I have to thank my esteemed colleague Professor Yong Zhao for the title of this post. My original title was going to be “when will they ever learn’ but as Yong suggested humans often repeat the same mistakes, pigs, like all animals don’t.
I am referring to the business of large scale school improvement. There are great examples of whole system improvement but then there are examples such as Newark in the US that make you want to hang your head and cry.
Dale Russakoff writes in depth in the New Yorker about the plan to transform schools in Newark and how it divided an already disempowered community. Add to the mix a $100 million donation by Facebook head, Mark Zuckerberg, an ambitious mayor, overpaid consultants and you can see where it may have gone wrong, and in a big way.

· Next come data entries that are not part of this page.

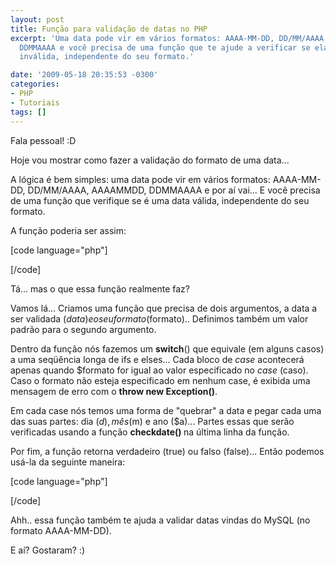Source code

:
 ```yaml
---
layout: post
title: Função para validação de datas no PHP
excerpt: 'Uma data pode vir em vários formatos: AAAA-MM-DD, DD/MM/AAAA, AAAAMMDD,
  DDMMAAAA e você precisa de uma função que te ajude a verificar se ela é válida ou
  inválida, independente do seu formato.'

date: '2009-05-18 20:35:53 -0300'
categories:
- PHP
- Tutoriais
tags: []
---
```

Fala pessoal! :D

Hoje vou mostrar como fazer a validação do formato de uma data...

A lógica é bem simples: uma data pode vir em vários formatos: AAAA-MM-DD, DD/MM/AAAA, AAAAMMDD, DDMMAAAA e por aí vai... E você precisa de uma função que verifique se é uma data válida, independente do seu formato.

A função poderia ser assim:


[code language="php"]
<?php
/**
* Validate a date
*
* @param    string    $data
* @param    string    formato
* @return    bool
*/
function validaData($data, $formato = 'DD/MM/AAAA') {
switch($formato) {
case 'DD-MM-AAAA':
case 'DD/MM/AAAA':
list($d, $m, $a) = preg_split('/[-./ ]/', $data);
break;

case 'AAAA/MM/DD':
case 'AAAA-MM-DD':
list($a, $m, $d) = preg_split('/[-./ ]/', $data);
break;

case 'AAAA/DD/MM':
case 'AAAA-DD-MM':
list($a, $d, $m) = preg_split('/[-./ ]/', $data);
break;

case 'MM-DD-AAAA':
case 'MM/DD/AAAA':
list($m, $d, $a) = preg_split('/[-./ ]/', $data);
break;

case 'AAAAMMDD':
$a = substr($data, 0, 4);
$m = substr($data, 4, 2);
$d = substr($data, 6, 2);
break;

case 'AAAADDMM':
$a = substr($data, 0, 4);
$d = substr($data, 4, 2);
$m = substr($data, 6, 2);
break;

default:
throw new Exception( "Formato de data inválido");
break;
}
return checkdate($m, $d, $a);
}
?>
[/code]

Tá... mas o que essa função realmente faz?

Vamos lá... Criamos uma função que precisa de dois argumentos, a data a ser validada ($data) e o seu formato ($formato).. Definimos também um valor padrão para o segundo argumento.

Dentro da função nós fazemos um <strong>switch</strong>() que equivale (em alguns casos) a uma seqüência longa de ifs e elses... Cada bloco de <em>case</em> acontecerá apenas quando $formato for igual ao valor especificado no <em>case</em> (caso). Caso o formato não esteja especificado em nenhum case, é exibida uma mensagem de erro com o <strong>throw new Exception()</strong>.

Em cada case nós temos uma forma de "quebrar" a data e pegar cada uma das suas partes: dia ($d), mês ($m) e ano ($a)... Partes essas que serão verificadas usando a função <strong>checkdate() </strong>na última linha da função.

Por fim, a função retorna verdadeiro (true) ou falso (false)... Então podemos usá-la da seguinte maneira:


[code language="php"]
<?php
if (validaData('12/04/2009', 'DD/MM/AAAA')) {
echo "Data valida!";
} else {
echo "Data invalida!";
}
// Data valida

echo "";

if (validaData('20090412', 'AAAAMMDD')) {
echo "Data valida!";
} else {
echo "Data invalida!";
}
// Data valida

echo "";

if (validaData('04/12/2009', 'AAAA-MM-DD')) {
echo "Data valida!";
} else {
echo "Data invalida!";
}
// Data invalida
?>
[/code]

Ahh.. essa função também te ajuda a validar datas vindas do MySQL (no formato AAAA-MM-DD).

E aí? Gostaram? :)

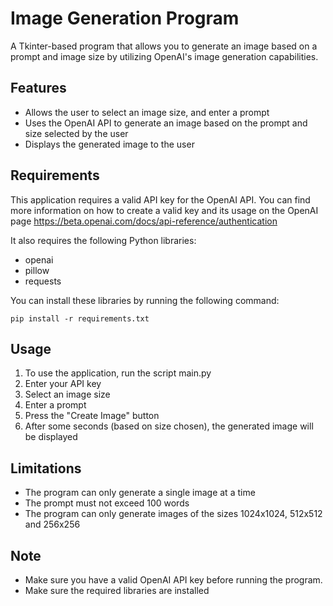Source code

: # Image Generation Program

A Tkinter-based program that allows you to generate an image based on a prompt and image size by utilizing OpenAI's image generation capabilities.
## Features
* Allows the user to select an image size, and enter a prompt
* Uses the OpenAI API to generate an image based on the prompt and size selected by the user
* Displays the generated image to the user

## Requirements

This application requires a valid API key for the OpenAI API. You can find more information on how to create a valid key and its usage on the OpenAI page https://beta.openai.com/docs/api-reference/authentication

It also requires the following Python libraries:

* openai
* pillow
* requests

You can install these libraries by running the following command:

```pip install -r requirements.txt```
## Usage
1. To use the application, run the script main.py
2. Enter your API key
3. Select an image size
4. Enter a prompt
5. Press the "Create Image" button
6. After some seconds (based on size chosen), the generated image will be displayed
## Limitations
* The program can only generate a single image at a time
* The prompt must not exceed 100 words
* The program can only generate images of the sizes 1024x1024, 512x512 and 256x256
## Note
* Make sure you have a valid OpenAI API key before running the program. 
* Make sure the required libraries are installed

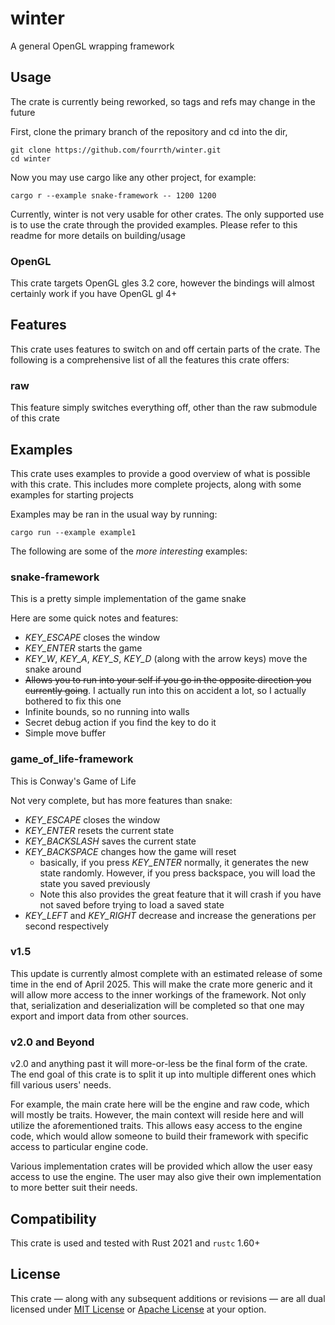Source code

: # winter

A general OpenGL wrapping framework

## Usage

The crate is currently being reworked, so tags and refs may change in the future

First, clone the primary branch of the repository and cd into the dir,
```
git clone https://github.com/fourrth/winter.git
cd winter
```

Now you may use cargo like any other project, for example:

```
cargo r --example snake-framework -- 1200 1200
```

Currently, winter is not very usable for other crates. The only supported use is to use the crate through the provided examples.
Please refer to this readme for more details on building/usage

### OpenGL

This crate targets OpenGL gles 3.2 core, however the bindings will almost certainly work 
if you have OpenGL gl 4+

## Features

This crate uses features to switch on and off certain parts of the crate.
The following is a comprehensive list of all the features this crate offers:

### raw

This feature simply switches everything off, other than the raw submodule of this crate

## Examples

This crate uses examples to provide a good overview of what is possible with this crate. This includes more complete projects, along with some examples for starting projects

Examples may be ran in the usual way by running:
```
cargo run --example example1
```

The following are some of the *more interesting* examples:

### snake-framework

This is a pretty simple implementation of the game snake

Here are some quick notes and features:

 - *KEY_ESCAPE* closes the window
 - *KEY_ENTER* starts the game
 - *KEY_W*, *KEY_A*, *KEY_S*, *KEY_D* (along with the arrow keys) move the snake around
 - ~~Allows you to run into your self if you go in the opposite direction you currently going~~. I actually run into this on accident a lot, so I actually bothered to fix this one
 - Infinite bounds, so no running into walls
 - Secret debug action if you find the key to do it
 - Simple move buffer

### game_of_life-framework

This is Conway's Game of Life

Not very complete, but has more features than snake:

 - *KEY_ESCAPE* closes the window
 - *KEY_ENTER* resets the current state
 - *KEY_BACKSLASH* saves the current state
 - *KEY_BACKSPACE* changes how the game will reset
   - basically, if you press *KEY_ENTER* normally, it generates the new state randomly. However, if you press backspace, you will load the state you saved previously
   - Note this also provides the great feature that it will crash if you have not saved before trying to load a saved state
 - *KEY_LEFT* and *KEY_RIGHT* decrease and increase the generations per second respectively 

### v1.5

This update is currently almost complete with an estimated release of
some time in the end of April 2025.
This will make the crate more generic and it will
allow more access to the inner workings of the framework.
Not only that, serialization and deserialization will be completed
so that one may export and import data from other sources.

### v2.0 and Beyond

v2.0 and anything past it will more-or-less be the final form of the crate.
The end goal of this crate is to split it up into multiple different ones
which fill various users' needs.

For example, the main crate here will be the engine and raw code,
which will mostly be traits. However, the main context will reside here 
and will utilize the aforementioned traits. This allows easy access
to the engine code, which would allow someone to build their framework
with specific access to particular engine code.

Various implementation crates will be provided which allow the user
easy access to use the engine. The user may also give their own
implementation to more better suit their needs.

## Compatibility

This crate is used and tested with Rust 2021 and `rustc` 1.60+

## License

This crate — along with any subsequent additions or revisions — are all dual licensed under [MIT License](LICENSE-MIT) or [Apache License](LICENSE-APACHE) at your option.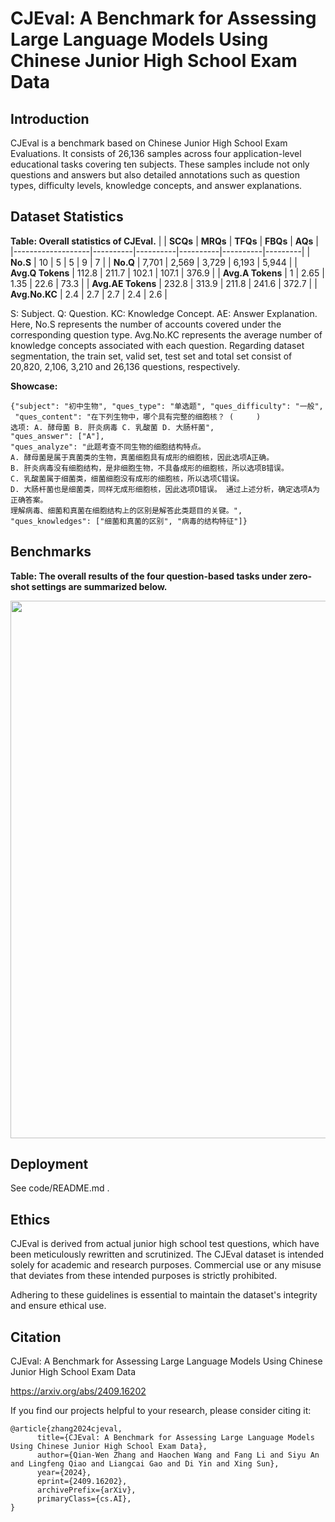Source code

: # CJEval: A Benchmark for Assessing Large Language Models Using Chinese Junior High School Exam Data

## Introduction
CJEval is a benchmark based on Chinese Junior High School Exam Evaluations. It consists of 26,136 samples across four application-level educational tasks covering ten subjects. These samples include not only questions and answers but also detailed annotations such as question types, difficulty levels, knowledge concepts, and answer explanations.

## Dataset Statistics
**Table: Overall statistics of CJEval.**
|                   | **SCQs** | **MRQs** | **TFQs** | **FBQs** | **AQs** |
|-------------------|----------|----------|----------|----------|---------|
| **No.S**          | 10       | 5        | 5        | 9        | 7       |
| **No.Q**          | 7,701    | 2,569    | 3,729    | 6,193    | 5,944   |
| **Avg.Q Tokens**  | 112.8    | 211.7    | 102.1    | 107.1    | 376.9   |
| **Avg.A Tokens**  | 1        | 2.65     | 1.35     | 22.6     | 73.3    |
| **Avg.AE Tokens** | 232.8    | 313.9    | 211.8    | 241.6    | 372.7   |
| **Avg.No.KC**     | 2.4      | 2.7      | 2.7      | 2.4      | 2.6     |

 S: Subject. Q: Question. KC: Knowledge Concept. AE: Answer Explanation. Here, No.S represents the number of accounts covered under the corresponding question type. Avg.No.KC represents the average number of knowledge concepts associated with each question. Regarding dataset segmentation, the train set, valid set, test set and total set consist of 20,820, 2,106, 3,210 and 26,136 questions, respectively.

**Showcase:**
```
{"subject": "初中生物", "ques_type": "单选题", "ques_difficulty": "一般",
 "ques_content": "在下列生物中，哪个具有完整的细胞核？ (     )
选项: A. 酵母菌 B. 肝炎病毒 C. 乳酸菌 D. 大肠杆菌", 
"ques_answer": ["A"], 
"ques_analyze": "此题考查不同生物的细胞结构特点。 
A. 酵母菌是属于真菌类的生物，真菌细胞具有成形的细胞核，因此选项A正确。 
B. 肝炎病毒没有细胞结构，是非细胞生物，不具备成形的细胞核，所以选项B错误。 
C. 乳酸菌属于细菌类，细菌细胞没有成形的细胞核，所以选项C错误。 
D. 大肠杆菌也是细菌类，同样无成形细胞核，因此选项D错误。 通过上述分析，确定选项A为正确答案。
理解病毒、细菌和真菌在细胞结构上的区别是解答此类题目的关键。", 
"ques_knowledges": ["细菌和真菌的区别", "病毒的结构特征"]}
```

## Benchmarks

**Table: The overall results of the four question-based tasks under zero-shot settings are summarized below.**

<img src="https://github.com/SmileWHC/CJEval/blob/main/src/overall_results.png" width="860" />

## Deployment

See code/README.md .

## Ethics

CJEval is derived from actual junior high school test questions, which have been meticulously rewritten and scrutinized. The CJEval dataset is intended solely for academic and research purposes. Commercial use or any misuse that deviates from these intended purposes is strictly prohibited. 

Adhering to these guidelines is essential to maintain the dataset's integrity and ensure ethical use.

## Citation
CJEval: A Benchmark for Assessing Large Language Models Using Chinese Junior High School Exam Data

https://arxiv.org/abs/2409.16202

 If you find our projects helpful to your research, please consider citing it:
```
@article{zhang2024cjeval,
      title={CJEval: A Benchmark for Assessing Large Language Models Using Chinese Junior High School Exam Data}, 
      author={Qian-Wen Zhang and Haochen Wang and Fang Li and Siyu An and Lingfeng Qiao and Liangcai Gao and Di Yin and Xing Sun},
      year={2024},
      eprint={2409.16202},
      archivePrefix={arXiv},
      primaryClass={cs.AI},
}
```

Had it succeeded, it would have turned a district of high-crime and low-performing schools into a national model but in education nothing happens quickly.
What saddened me aside from the bleak future for these students was that we continue to make the same mistakes based on the same set of assumptions – money can fix the system, change can be imposed top down, consultants know best and the community shouldn’t be involved in the decision-making process.
One person quoted in the article admits the strategy was doomed because it didn’t address the issue of poverty. Another said that “education reform…comes across as colonial to people who’ve been here for decades. It’s very missionary, imposed, done to people rather than cooperation with people.”
The point for me is that you can’t look to the past for answers. Yong Zhao says the same thing – there are many opportunities out there to do something different in education, not to copy but to invent from the ground-up.
This was the recurring theme at last week’s World Business Forum in Sydney. Michael Porter, Gary Hamel and Randi Zuckerberg were all talking about the need for creative leadership in the 21st century, doing things differently and taking risks. While there was no representative from education, everyone agreed that it was critical to the success of individuals and economies.
I’ve been lobbying our federal politicians for sometime for a similar forum, bringing together the world’s best educational thinkers and practitioners to Australia. It would be the beginning of a dialogue, an invitation to create alternatives to the current model of schooling and learn from past mistakes.